Hey, Frank Deford: What's That About Professional Women's Soccer?
This morning, NPR listeners heard Frank Deford’s take on why women’s sports get so little attention:
There aren’t that many women’s team sports. You look at the Women’s World Cup in soccer, it got tremendous coverage. Good grief, it really led coverage for a week or so. But once it was over, there was no carry over -- there was no women’s soccer league to go on and to pick up that attention.
Northwest soccer fans took to social media to point out that, um, what about Seattle Reign FC? A team that, by the way, will play Kansas City FC in the National Women’s Soccer League championship on Thursday.

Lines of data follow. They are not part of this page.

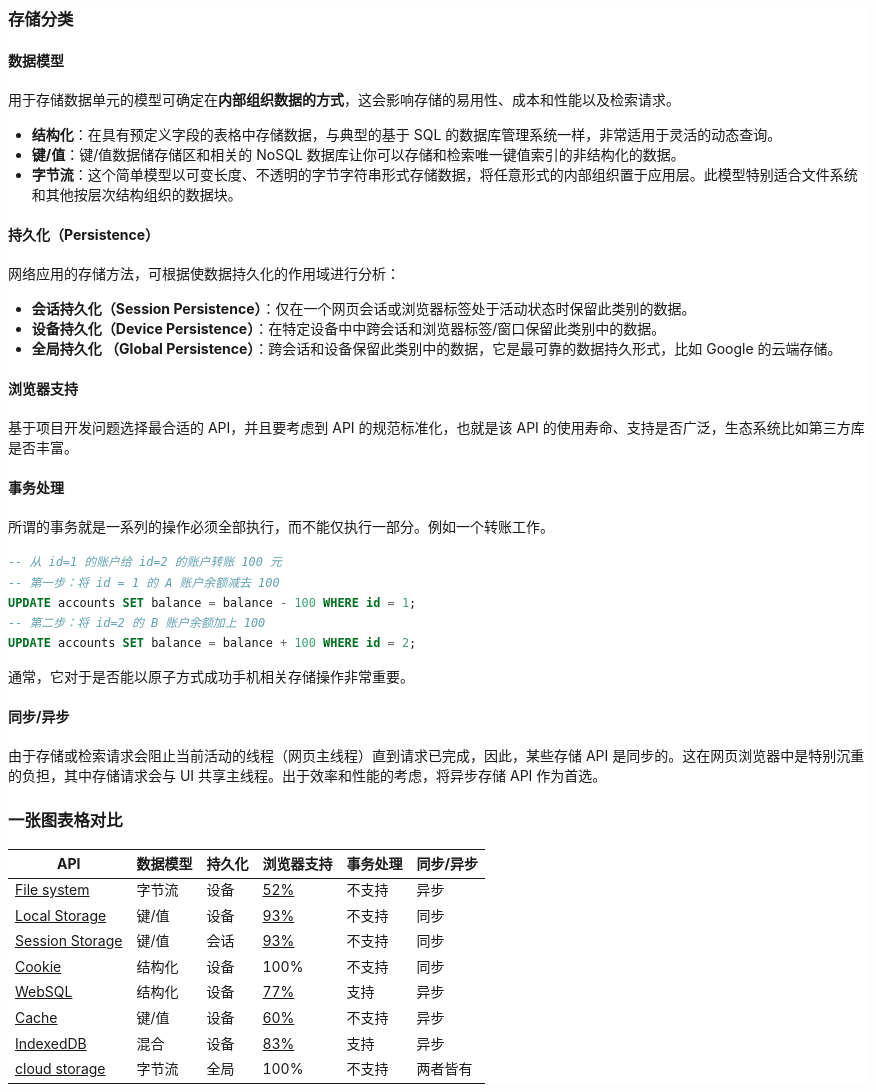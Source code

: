 ### 存储分类

#### 数据模型

用于存储数据单元的模型可确定在**内部组织数据的方式**，这会影响存储的易用性、成本和性能以及检索请求。

- **结构化**：在具有预定义字段的表格中存储数据，与典型的基于 SQL 的数据库管理系统一样，非常适用于灵活的动态查询。
- **键/值**：键/值数据储存储区和相关的 NoSQL 数据库让你可以存储和检索唯一键值索引的非结构化的数据。
- **字节流**：这个简单模型以可变长度、不透明的字节字符串形式存储数据，将任意形式的内部组织置于应用层。此模型特别适合文件系统和其他按层次结构组织的数据块。

#### 持久化（Persistence）

网络应用的存储方法，可根据使数据持久化的作用域进行分析：



- **会话持久化（Session Persistence）**：仅在一个网页会话或浏览器标签处于活动状态时保留此类别的数据。
- **设备持久化（Device Persistence）**：在特定设备中中跨会话和浏览器标签/窗口保留此类别中的数据。
- **全局持久化 （Global Persistence）**：跨会话和设备保留此类别中的数据，它是最可靠的数据持久形式，比如 Google 的云端存储。

#### 浏览器支持

基于项目开发问题选择最合适的 API，并且要考虑到 API 的规范标准化，也就是该 API 的使用寿命、支持是否广泛，生态系统比如第三方库是否丰富。

#### 事务处理

所谓的事务就是一系列的操作必须全部执行，而不能仅执行一部分。例如一个转账工作。

```sql
-- 从 id=1 的账户给 id=2 的账户转账 100 元
-- 第一步：将 id = 1 的 A 账户余额减去 100
UPDATE accounts SET balance = balance - 100 WHERE id = 1;
-- 第二步：将 id=2 的 B 账户余额加上 100
UPDATE accounts SET balance = balance + 100 WHERE id = 2;
```

通常，它对于是否能以原子方式成功手机相关存储操作非常重要。

#### 同步/异步

由于存储或检索请求会阻止当前活动的线程（网页主线程）直到请求已完成，因此，某些存储 API 是同步的。这在网页浏览器中是特别沉重的负担，其中存储请求会与 UI 共享主线程。出于效率和性能的考虑，将异步存储 API 作为首选。

### 一张图表格对比

| API                                                                                     | 数据模型 | 持久化 | 浏览器支持                                        | 事务处理 | 同步/异步 |
| --------------------------------------------------------------------------------------- | -------- | ------ | ------------------------------------------------- | -------- | --------- |
| [File system](https://developer.mozilla.org/en-US/docs/Web/API/FileSystem)              | 字节流   | 设备   | [52%](https://cloud.google.com/storage/?hl=zh-cn) | 不支持   | 异步      |
| [Local Storage](https://developer.mozilla.org/en-US/docs/Web/API/Window/localStorage)   | 键/值    | 设备   | [93%](https://caniuse.com/namevalue-storage)      | 不支持   | 同步      |
| [Session Storage](https://developer.mozilla.org/en-US/docs/Web/API/Window/localStorage) | 键/值    | 会话   | [93%](https://caniuse.com/namevalue-storage)      | 不支持   | 同步      |
| [Cookie](https://developer.mozilla.org/en-US/docs/Web/HTTP/Cookies)                     | 结构化   | 设备   | 100%                                              | 不支持   | 同步      |
| [WebSQL](https://www.w3.org/TR/webdatabase/)                                            | 结构化   | 设备   | [77%](http://caniuse.com/#feat=sql-storage)       | 支持     | 异步      |
| [Cache](https://developer.mozilla.org/en-US/docs/Web/API/CacheStorage)                  | 键/值    | 设备   | [60%](http://caniuse.com/#feat=serviceworkers)    | 不支持   | 异步      |
| [IndexedDB](https://developer.mozilla.org/en-US/docs/Web/API/IndexedDB_API)             | 混合     | 设备   | [83%](http://caniuse.com/#feat=indexeddb)         | 支持     | 异步      |
| [cloud storage](https://cloud.google.com/storage/?hl=zh-cn)                             | 字节流   | 全局   | 100%                                              | 不支持   | 两者皆有  |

It may have irked our listeners because, as one person said on Twitter, the overlap between NPR listeners and Portland soccer fans is roughly 100 percent.
NPR edited the Deford piece later in the morning and appended an online correction to the commentary.

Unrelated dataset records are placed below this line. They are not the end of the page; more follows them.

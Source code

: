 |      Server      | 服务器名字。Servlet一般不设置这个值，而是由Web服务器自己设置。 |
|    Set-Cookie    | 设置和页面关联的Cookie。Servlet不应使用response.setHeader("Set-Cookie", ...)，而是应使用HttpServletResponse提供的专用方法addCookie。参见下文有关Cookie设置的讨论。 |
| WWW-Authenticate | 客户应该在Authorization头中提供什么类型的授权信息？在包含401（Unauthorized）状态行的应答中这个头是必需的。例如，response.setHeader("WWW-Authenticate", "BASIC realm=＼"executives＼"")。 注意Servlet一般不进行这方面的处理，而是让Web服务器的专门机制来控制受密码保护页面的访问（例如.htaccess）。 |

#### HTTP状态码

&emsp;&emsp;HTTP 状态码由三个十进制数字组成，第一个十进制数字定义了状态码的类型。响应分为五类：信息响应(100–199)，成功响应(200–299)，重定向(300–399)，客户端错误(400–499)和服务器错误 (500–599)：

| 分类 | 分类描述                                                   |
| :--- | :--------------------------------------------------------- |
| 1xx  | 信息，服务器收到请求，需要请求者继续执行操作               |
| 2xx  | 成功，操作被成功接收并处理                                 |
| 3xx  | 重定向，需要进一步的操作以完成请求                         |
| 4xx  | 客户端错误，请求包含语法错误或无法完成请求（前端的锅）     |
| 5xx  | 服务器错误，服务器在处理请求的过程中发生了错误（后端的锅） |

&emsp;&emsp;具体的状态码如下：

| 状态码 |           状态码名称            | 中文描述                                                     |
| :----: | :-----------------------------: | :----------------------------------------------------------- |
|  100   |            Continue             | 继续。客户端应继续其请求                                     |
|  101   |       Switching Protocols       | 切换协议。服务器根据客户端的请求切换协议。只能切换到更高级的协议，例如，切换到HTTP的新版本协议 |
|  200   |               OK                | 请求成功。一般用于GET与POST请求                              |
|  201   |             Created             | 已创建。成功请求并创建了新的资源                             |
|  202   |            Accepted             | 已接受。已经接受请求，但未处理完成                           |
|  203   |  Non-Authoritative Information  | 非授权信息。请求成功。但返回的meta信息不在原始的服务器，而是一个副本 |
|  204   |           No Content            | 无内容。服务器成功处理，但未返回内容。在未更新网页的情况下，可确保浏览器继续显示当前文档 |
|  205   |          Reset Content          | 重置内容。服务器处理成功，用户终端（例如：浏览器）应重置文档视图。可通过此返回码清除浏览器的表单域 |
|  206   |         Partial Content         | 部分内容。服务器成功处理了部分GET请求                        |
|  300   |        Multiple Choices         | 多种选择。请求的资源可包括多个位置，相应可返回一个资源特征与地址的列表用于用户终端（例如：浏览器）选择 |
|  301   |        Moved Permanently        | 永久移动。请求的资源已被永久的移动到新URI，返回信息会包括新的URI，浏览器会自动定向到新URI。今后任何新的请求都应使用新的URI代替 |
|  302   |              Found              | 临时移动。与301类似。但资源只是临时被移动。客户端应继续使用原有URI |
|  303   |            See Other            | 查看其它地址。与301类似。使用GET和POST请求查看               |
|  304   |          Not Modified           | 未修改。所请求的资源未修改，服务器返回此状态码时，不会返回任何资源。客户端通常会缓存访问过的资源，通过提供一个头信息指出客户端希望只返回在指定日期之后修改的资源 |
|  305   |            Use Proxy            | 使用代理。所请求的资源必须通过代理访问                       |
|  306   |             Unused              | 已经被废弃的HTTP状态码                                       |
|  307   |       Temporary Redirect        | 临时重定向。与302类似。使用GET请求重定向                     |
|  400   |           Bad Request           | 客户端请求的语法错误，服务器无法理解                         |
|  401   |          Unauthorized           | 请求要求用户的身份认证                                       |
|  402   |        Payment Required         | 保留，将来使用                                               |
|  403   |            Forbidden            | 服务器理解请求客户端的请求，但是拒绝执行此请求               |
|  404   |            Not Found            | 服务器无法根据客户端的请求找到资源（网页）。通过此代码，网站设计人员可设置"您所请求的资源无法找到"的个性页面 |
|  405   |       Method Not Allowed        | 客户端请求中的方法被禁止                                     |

Other comments by Deford -- that women need to play more team sports instead of individual sports and that women don't support women's sports -- also struck a nerve.
In June, 25.4 million fans watched the Women's World Cup final. That smashed a record for number of people watching ANY soccer game in the U.S.
In other words, we heard you:
Update: NPR issued a statement on Deford’s commentary:
NPR is committed to airing voices from all sides of every issue. That commitment continues. That said, we should have done a better job of making sure the facts were straight. Obviously, we shouldn’t have made the mistake about the women’s soccer league. We corrected it.